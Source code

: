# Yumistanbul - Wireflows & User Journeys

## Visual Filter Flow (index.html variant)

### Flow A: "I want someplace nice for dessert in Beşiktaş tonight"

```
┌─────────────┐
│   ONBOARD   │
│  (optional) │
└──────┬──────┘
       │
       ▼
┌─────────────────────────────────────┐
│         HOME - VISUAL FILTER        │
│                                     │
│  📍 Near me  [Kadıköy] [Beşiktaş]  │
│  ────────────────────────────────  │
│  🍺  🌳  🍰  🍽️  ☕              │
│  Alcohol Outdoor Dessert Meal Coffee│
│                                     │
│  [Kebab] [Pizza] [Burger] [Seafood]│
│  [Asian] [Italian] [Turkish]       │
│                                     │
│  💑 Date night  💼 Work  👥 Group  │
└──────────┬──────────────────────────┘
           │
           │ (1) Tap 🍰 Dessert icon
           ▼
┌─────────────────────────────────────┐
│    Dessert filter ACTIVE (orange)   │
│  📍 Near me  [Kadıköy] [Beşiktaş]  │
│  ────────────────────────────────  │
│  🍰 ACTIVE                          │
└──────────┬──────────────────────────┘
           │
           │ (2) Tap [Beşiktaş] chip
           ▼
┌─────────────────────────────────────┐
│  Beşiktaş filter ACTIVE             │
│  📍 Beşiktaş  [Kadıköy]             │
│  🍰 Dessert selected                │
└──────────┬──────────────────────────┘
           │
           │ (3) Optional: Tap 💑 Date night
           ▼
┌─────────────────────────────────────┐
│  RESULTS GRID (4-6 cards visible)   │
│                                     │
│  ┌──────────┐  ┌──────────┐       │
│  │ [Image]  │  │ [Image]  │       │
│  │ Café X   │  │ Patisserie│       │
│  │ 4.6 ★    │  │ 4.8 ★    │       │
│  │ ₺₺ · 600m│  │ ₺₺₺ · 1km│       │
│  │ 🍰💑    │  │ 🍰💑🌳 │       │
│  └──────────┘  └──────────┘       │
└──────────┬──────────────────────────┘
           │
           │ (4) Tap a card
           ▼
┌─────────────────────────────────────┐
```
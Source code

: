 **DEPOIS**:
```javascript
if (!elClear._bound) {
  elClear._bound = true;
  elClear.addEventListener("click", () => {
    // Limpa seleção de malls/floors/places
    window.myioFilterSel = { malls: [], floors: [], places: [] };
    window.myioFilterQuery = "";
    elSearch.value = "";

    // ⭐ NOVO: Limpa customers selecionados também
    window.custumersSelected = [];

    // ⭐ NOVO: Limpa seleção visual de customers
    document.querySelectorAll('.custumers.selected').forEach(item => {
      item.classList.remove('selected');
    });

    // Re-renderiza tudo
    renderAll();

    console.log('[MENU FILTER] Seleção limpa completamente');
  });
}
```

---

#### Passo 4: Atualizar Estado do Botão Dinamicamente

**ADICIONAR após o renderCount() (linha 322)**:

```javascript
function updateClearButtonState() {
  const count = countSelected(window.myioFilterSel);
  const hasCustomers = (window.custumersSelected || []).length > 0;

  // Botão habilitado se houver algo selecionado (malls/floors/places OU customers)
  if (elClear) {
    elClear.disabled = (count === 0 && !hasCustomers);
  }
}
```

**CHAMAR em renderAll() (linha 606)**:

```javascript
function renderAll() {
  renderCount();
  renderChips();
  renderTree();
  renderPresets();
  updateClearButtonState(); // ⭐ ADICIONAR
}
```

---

※

*Requirement:* Look above for every line with the word "ADICIONAR" and copy it.

*Solution to this exercise:*
**ADICIONAR após o renderCount() (linha 322)**:
  updateClearButtonState(); // ⭐ ADICIONAR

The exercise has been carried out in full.